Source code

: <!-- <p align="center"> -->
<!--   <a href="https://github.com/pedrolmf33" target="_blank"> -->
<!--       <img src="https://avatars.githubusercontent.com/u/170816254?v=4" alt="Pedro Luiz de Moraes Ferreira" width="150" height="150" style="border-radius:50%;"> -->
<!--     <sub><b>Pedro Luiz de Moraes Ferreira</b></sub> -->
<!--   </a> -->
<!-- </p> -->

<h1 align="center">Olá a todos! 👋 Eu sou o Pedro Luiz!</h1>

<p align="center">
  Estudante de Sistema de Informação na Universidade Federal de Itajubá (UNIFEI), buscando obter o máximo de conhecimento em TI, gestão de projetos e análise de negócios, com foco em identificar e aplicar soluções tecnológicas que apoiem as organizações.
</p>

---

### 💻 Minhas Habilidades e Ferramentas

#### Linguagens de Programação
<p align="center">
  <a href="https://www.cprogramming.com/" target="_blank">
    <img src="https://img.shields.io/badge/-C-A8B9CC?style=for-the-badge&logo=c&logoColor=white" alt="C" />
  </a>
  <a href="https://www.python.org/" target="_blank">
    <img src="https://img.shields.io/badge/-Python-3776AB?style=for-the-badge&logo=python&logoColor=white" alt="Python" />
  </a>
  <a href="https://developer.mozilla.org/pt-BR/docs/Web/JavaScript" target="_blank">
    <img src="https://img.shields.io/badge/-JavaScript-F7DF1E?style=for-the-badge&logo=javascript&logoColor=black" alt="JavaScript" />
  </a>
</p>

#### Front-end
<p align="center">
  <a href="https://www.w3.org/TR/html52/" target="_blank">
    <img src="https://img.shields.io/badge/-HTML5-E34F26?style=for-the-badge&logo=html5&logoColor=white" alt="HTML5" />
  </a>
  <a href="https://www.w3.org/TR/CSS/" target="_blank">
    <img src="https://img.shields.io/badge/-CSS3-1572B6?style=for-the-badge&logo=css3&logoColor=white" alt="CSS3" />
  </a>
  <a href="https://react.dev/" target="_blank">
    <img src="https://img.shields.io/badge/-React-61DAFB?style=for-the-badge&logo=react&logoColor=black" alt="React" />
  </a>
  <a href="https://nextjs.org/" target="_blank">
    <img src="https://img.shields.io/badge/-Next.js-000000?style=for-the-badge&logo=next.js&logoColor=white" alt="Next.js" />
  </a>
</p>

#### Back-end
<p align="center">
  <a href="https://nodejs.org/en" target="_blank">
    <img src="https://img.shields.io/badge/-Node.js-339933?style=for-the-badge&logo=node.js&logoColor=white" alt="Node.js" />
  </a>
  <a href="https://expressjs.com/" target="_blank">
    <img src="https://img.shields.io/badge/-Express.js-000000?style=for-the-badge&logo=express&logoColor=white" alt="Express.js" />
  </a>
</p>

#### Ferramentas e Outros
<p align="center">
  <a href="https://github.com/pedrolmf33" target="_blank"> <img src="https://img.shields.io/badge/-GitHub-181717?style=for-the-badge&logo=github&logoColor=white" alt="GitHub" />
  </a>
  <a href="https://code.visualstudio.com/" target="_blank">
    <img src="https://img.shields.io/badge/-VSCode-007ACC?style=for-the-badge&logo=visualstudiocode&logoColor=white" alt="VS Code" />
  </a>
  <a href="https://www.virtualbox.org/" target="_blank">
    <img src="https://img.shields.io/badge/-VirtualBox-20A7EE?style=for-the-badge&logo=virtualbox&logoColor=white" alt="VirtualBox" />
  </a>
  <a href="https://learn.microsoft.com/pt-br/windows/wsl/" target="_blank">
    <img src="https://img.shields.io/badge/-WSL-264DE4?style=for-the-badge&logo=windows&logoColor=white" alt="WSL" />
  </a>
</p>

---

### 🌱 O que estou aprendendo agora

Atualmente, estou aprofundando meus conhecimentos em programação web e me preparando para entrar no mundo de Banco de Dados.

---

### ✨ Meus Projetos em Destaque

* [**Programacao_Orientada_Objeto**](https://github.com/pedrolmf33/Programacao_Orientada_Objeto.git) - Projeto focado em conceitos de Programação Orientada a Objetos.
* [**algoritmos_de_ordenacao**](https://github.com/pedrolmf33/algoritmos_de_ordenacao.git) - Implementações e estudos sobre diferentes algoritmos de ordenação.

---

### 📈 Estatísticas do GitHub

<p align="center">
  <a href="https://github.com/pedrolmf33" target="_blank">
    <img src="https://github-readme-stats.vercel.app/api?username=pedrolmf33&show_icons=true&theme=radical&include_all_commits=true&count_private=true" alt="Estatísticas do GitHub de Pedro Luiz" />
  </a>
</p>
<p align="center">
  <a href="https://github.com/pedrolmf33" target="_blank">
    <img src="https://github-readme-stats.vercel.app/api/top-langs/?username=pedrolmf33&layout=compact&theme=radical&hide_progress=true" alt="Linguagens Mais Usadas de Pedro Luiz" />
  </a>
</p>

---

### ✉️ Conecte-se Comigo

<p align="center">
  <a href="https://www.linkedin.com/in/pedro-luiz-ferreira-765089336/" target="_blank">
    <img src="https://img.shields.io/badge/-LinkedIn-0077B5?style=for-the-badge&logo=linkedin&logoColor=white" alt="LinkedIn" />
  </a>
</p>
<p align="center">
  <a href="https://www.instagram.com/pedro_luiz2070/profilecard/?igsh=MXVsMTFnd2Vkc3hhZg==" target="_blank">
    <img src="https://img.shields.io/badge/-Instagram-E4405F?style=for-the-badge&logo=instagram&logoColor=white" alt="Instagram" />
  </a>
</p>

+ + + + +

* WHAT NEEDS TO BE DONE
Report only how many lines in the entries above contain the string "Ferramentas".

* ANSWER TO THE PROBLEM
2